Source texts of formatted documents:
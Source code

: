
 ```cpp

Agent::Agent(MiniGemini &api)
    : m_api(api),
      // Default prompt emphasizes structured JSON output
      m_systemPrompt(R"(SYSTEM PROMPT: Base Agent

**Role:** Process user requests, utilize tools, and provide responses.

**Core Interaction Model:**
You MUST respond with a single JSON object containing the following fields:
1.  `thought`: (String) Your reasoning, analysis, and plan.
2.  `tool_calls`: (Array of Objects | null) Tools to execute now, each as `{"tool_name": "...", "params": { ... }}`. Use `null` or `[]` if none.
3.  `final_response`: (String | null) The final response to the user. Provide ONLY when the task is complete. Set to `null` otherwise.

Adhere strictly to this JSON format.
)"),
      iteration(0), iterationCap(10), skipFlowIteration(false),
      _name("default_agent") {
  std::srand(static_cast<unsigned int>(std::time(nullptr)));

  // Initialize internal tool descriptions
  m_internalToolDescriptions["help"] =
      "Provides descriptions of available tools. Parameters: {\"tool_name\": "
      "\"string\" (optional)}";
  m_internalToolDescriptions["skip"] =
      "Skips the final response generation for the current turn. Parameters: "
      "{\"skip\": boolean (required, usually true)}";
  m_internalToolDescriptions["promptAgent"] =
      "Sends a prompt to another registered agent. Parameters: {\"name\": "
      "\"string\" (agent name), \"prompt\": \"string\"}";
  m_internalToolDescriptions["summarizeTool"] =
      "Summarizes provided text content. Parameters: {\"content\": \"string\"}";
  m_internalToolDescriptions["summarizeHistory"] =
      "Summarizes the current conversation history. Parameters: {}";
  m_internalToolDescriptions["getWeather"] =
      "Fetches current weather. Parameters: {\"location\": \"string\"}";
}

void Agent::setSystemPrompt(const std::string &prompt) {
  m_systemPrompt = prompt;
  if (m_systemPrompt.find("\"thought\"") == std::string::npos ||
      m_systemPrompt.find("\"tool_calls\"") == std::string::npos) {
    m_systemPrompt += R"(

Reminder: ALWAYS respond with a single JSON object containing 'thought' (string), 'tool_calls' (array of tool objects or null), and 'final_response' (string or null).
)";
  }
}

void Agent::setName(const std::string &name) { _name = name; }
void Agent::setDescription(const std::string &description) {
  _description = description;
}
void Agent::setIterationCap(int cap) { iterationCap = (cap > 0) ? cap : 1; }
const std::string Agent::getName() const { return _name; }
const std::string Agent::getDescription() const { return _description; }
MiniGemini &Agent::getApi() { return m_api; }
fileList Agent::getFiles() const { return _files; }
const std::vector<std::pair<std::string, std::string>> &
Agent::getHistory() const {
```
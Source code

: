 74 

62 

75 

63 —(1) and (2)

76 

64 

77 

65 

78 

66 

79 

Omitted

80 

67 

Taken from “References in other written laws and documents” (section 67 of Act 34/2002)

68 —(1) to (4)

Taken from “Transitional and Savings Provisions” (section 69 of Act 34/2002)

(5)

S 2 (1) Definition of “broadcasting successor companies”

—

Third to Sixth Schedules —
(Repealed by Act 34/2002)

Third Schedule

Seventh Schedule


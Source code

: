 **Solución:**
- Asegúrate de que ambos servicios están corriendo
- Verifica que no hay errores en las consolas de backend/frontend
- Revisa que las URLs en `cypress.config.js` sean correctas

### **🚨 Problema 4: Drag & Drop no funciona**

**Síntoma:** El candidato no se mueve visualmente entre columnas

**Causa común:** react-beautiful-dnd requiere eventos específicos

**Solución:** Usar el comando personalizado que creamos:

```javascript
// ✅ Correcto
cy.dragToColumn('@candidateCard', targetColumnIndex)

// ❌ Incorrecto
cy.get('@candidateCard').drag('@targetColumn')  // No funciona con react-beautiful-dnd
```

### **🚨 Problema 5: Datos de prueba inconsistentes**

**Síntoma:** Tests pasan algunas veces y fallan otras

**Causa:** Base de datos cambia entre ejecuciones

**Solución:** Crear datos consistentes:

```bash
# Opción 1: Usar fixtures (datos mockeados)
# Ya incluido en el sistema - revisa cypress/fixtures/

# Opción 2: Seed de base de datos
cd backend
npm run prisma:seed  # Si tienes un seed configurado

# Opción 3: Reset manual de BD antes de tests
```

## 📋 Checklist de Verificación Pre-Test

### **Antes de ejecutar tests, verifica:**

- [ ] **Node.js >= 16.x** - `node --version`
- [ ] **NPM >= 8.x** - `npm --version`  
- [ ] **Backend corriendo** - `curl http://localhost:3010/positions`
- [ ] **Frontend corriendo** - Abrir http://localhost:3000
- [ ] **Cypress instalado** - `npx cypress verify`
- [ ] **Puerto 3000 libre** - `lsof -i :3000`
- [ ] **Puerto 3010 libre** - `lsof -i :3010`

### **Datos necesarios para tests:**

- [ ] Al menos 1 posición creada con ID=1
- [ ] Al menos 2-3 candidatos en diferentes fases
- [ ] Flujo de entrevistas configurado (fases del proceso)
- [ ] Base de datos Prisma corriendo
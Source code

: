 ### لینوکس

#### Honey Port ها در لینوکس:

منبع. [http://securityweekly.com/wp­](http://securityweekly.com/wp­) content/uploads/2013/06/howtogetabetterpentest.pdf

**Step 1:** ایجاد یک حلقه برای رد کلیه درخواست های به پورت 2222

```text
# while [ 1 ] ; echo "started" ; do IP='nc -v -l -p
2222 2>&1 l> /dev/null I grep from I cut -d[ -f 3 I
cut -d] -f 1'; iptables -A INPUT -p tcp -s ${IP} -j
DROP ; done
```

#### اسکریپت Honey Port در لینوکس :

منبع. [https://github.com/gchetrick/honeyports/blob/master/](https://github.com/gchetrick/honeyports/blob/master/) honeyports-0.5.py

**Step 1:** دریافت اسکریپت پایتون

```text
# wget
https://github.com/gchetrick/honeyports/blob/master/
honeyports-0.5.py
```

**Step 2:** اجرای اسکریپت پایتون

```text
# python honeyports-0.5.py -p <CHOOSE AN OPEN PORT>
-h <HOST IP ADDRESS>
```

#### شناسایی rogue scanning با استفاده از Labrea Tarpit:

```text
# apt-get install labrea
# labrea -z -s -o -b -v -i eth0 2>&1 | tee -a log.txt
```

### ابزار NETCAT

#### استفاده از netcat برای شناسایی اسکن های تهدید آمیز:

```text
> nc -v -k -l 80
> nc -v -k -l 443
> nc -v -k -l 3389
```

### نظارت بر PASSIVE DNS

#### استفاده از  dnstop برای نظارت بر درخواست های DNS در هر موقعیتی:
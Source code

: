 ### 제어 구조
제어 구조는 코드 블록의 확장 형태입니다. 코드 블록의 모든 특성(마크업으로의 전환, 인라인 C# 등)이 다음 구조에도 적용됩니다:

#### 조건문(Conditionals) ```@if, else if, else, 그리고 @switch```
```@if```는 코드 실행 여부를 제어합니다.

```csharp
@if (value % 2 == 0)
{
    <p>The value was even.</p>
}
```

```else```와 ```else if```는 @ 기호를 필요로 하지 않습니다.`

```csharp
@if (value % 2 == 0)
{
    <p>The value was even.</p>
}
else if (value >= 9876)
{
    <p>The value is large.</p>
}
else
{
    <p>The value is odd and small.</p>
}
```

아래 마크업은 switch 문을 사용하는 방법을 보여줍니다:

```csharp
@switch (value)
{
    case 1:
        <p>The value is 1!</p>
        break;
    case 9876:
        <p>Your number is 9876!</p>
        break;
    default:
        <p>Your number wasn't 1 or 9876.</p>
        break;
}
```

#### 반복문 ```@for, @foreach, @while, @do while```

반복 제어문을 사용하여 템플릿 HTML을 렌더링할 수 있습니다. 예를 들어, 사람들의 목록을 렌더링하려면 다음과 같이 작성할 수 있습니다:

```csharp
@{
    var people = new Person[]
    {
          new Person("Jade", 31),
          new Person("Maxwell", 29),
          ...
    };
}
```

◆ **PROBLEM TO WORK ON**
Reproduce every line from the preceding data in which the word "cypress" can be found.

◆ **RESULT FOR THIS EXERCISE**
- Revisa que las URLs en `cypress.config.js` sean correctas
# Ya incluido en el sistema - revisa cypress/fixtures/
- [ ] **Cypress instalado** - `npx cypress verify`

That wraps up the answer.